Le ministère ukrainien de la défense n'a pas fait de commentaire dans l'immédiat.
Le porte-parole du Conseil national de sécurité a noté que le président iranien nouvellement élu, Masoud Pezeshkian, "a affirmé qu'il voulait modérer la politique de l'Iran et s'engager dans le monde. Des actions déstabilisantes comme celle-ci vont à l'encontre de cette rhétorique".

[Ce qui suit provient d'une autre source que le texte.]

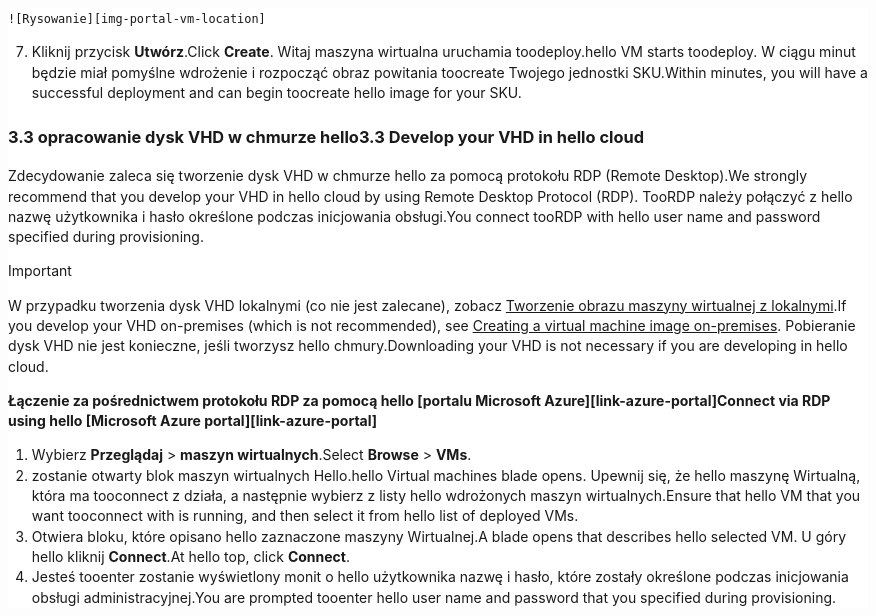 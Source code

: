     ![Rysowanie][img-portal-vm-location]
7. <span data-ttu-id="84530-194">Kliknij przycisk **Utwórz**.</span><span class="sxs-lookup"><span data-stu-id="84530-194">Click **Create**.</span></span> <span data-ttu-id="84530-195">Witaj maszyna wirtualna uruchamia toodeploy.</span><span class="sxs-lookup"><span data-stu-id="84530-195">hello VM starts toodeploy.</span></span> <span data-ttu-id="84530-196">W ciągu minut będzie miał pomyślne wdrożenie i rozpocząć obraz powitania toocreate Twojego jednostki SKU.</span><span class="sxs-lookup"><span data-stu-id="84530-196">Within minutes, you will have a successful deployment and can begin toocreate hello image for your SKU.</span></span>

### <a name="33-develop-your-vhd-in-hello-cloud"></a><span data-ttu-id="84530-197">3.3 opracowanie dysk VHD w chmurze hello</span><span class="sxs-lookup"><span data-stu-id="84530-197">3.3 Develop your VHD in hello cloud</span></span>
<span data-ttu-id="84530-198">Zdecydowanie zaleca się tworzenie dysk VHD w chmurze hello za pomocą protokołu RDP (Remote Desktop).</span><span class="sxs-lookup"><span data-stu-id="84530-198">We strongly recommend that you develop your VHD in hello cloud by using Remote Desktop Protocol (RDP).</span></span> <span data-ttu-id="84530-199">TooRDP należy połączyć z hello nazwę użytkownika i hasło określone podczas inicjowania obsługi.</span><span class="sxs-lookup"><span data-stu-id="84530-199">You connect tooRDP with hello user name and password specified during provisioning.</span></span>

> [!IMPORTANT]
> <span data-ttu-id="84530-200">W przypadku tworzenia dysk VHD lokalnymi (co nie jest zalecane), zobacz [Tworzenie obrazu maszyny wirtualnej z lokalnymi](marketplace-publishing-vm-image-creation-on-premise.md).</span><span class="sxs-lookup"><span data-stu-id="84530-200">If you develop your VHD on-premises (which is not recommended), see [Creating a virtual machine image on-premises](marketplace-publishing-vm-image-creation-on-premise.md).</span></span> <span data-ttu-id="84530-201">Pobieranie dysk VHD nie jest konieczne, jeśli tworzysz hello chmury.</span><span class="sxs-lookup"><span data-stu-id="84530-201">Downloading your VHD is not necessary if you are developing in hello cloud.</span></span>
>
>

<span data-ttu-id="84530-202">**Łączenie za pośrednictwem protokołu RDP za pomocą hello [portalu Microsoft Azure][link-azure-portal]**</span><span class="sxs-lookup"><span data-stu-id="84530-202">**Connect via RDP using hello [Microsoft Azure portal][link-azure-portal]**</span></span>

1. <span data-ttu-id="84530-203">Wybierz **Przeglądaj** > **maszyn wirtualnych**.</span><span class="sxs-lookup"><span data-stu-id="84530-203">Select **Browse** > **VMs**.</span></span>
2. <span data-ttu-id="84530-204">zostanie otwarty blok maszyn wirtualnych Hello.</span><span class="sxs-lookup"><span data-stu-id="84530-204">hello Virtual machines blade opens.</span></span> <span data-ttu-id="84530-205">Upewnij się, że hello maszynę Wirtualną, która ma tooconnect z działa, a następnie wybierz z listy hello wdrożonych maszyn wirtualnych.</span><span class="sxs-lookup"><span data-stu-id="84530-205">Ensure that hello VM that you want tooconnect with is running, and then select it from hello list of deployed VMs.</span></span>
3. <span data-ttu-id="84530-206">Otwiera bloku, które opisano hello zaznaczone maszyny Wirtualnej.</span><span class="sxs-lookup"><span data-stu-id="84530-206">A blade opens that describes hello selected VM.</span></span> <span data-ttu-id="84530-207">U góry hello kliknij **Connect**.</span><span class="sxs-lookup"><span data-stu-id="84530-207">At hello top, click **Connect**.</span></span>
4. <span data-ttu-id="84530-208">Jesteś tooenter zostanie wyświetlony monit o hello użytkownika nazwę i hasło, które zostały określone podczas inicjowania obsługi administracyjnej.</span><span class="sxs-lookup"><span data-stu-id="84530-208">You are prompted tooenter hello user name and password that you specified during provisioning.</span></span>
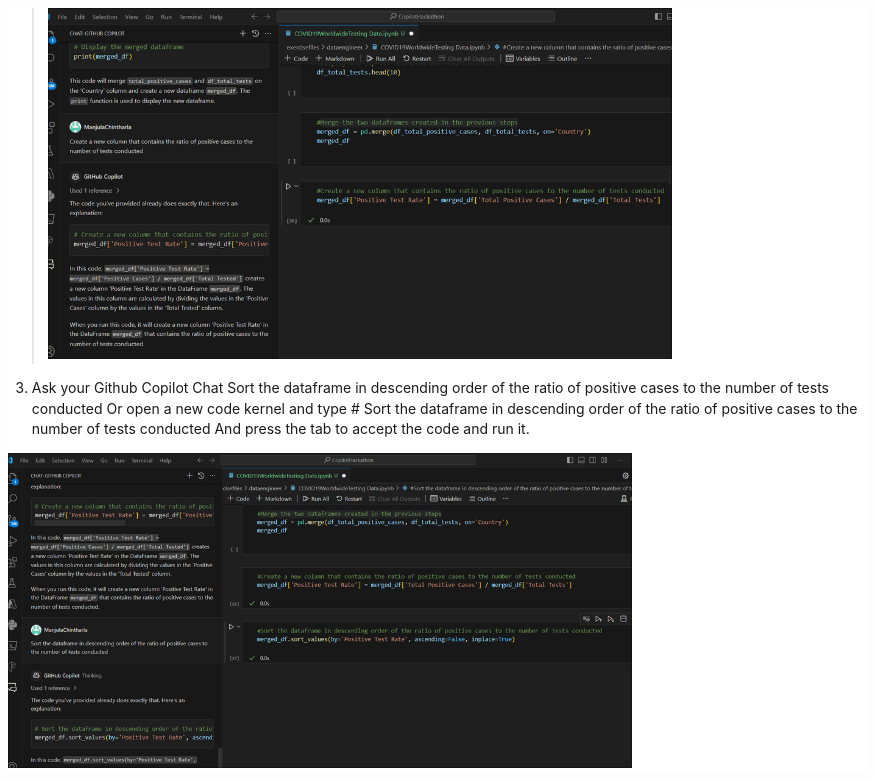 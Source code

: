 > <img src="./media/image42.png" style="width:6.5in;height:3.65764in"
> alt="A screenshot of a computer Description automatically generated" />

3.  Ask your Github Copilot Chat Sort the dataframe in descending order
    of the ratio of positive cases to the number of tests conducted Or
    open a new code kernel and type \# Sort the dataframe in descending
    order of the ratio of positive cases to the number of tests
    conducted And press the tab to accept the code and run it.

<img src="./media/image43.png" style="width:6.5in;height:3.27708in"
alt="A screenshot of a computer Description automatically generated" />
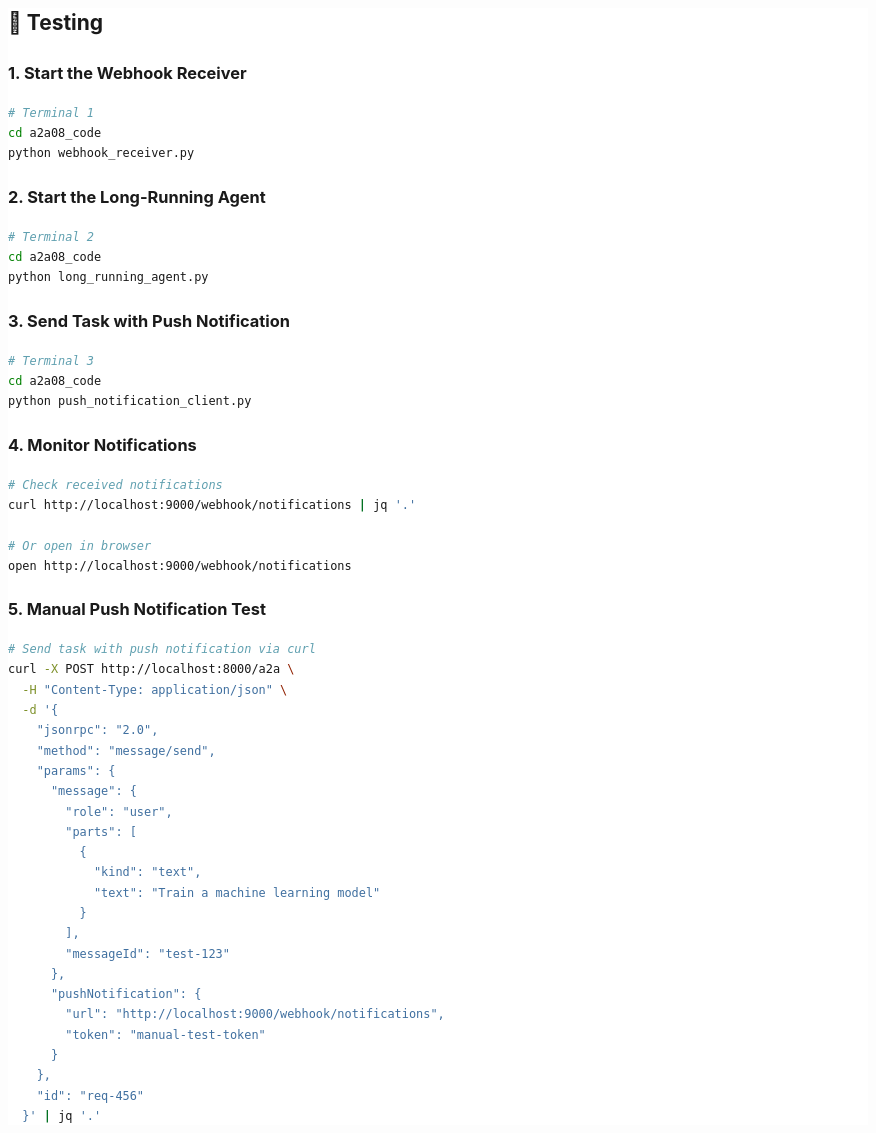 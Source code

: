 ## 🧪 Testing

### 1. Start the Webhook Receiver

```bash
# Terminal 1
cd a2a08_code
python webhook_receiver.py
```

### 2. Start the Long-Running Agent

```bash
# Terminal 2
cd a2a08_code
python long_running_agent.py
```

### 3. Send Task with Push Notification

```bash
# Terminal 3
cd a2a08_code
python push_notification_client.py
```

### 4. Monitor Notifications

```bash
# Check received notifications
curl http://localhost:9000/webhook/notifications | jq '.'

# Or open in browser
open http://localhost:9000/webhook/notifications
```

### 5. Manual Push Notification Test

```bash
# Send task with push notification via curl
curl -X POST http://localhost:8000/a2a \
  -H "Content-Type: application/json" \
  -d '{
    "jsonrpc": "2.0",
    "method": "message/send",
    "params": {
      "message": {
        "role": "user",
        "parts": [
          {
            "kind": "text",
            "text": "Train a machine learning model"
          }
        ],
        "messageId": "test-123"
      },
      "pushNotification": {
        "url": "http://localhost:9000/webhook/notifications",
        "token": "manual-test-token"
      }
    },
    "id": "req-456"
  }' | jq '.'
```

Les restrictions imposées par le Conseil de sécurité des Nations unies à l'exportation par l'Iran de certains missiles, drones et autres technologies ont expiré en octobre 2023. Toutefois, les États-Unis et l'Union européenne ont maintenu les sanctions sur le programme de missiles balistiques de l'Iran, craignant que ce pays n'exporte des armes vers ses mandataires au Moyen-Orient et vers la Russie.
En février, Reuters a fait état d'un renforcement de la coopération militaire entre l'Iran et la Russie et de l'intérêt de Moscou pour les missiles surface-surface iraniens.
À l'époque, des sources ont déclaré à l'agence de presse qu'environ 400 missiles balistiques surface-surface à longue portée Fateh-110 avaient été livrés. Mais les sources de renseignement européennes ont déclaré à Reuters que, selon leurs informations, aucun transfert n'avait encore eu lieu.
Les autorités ukrainiennes n'ont pas déclaré publiquement avoir trouvé des restes ou des débris de missiles iraniens pendant la guerre. Les autorités de Kiev n'ont pas immédiatement répondu à une demande de commentaire.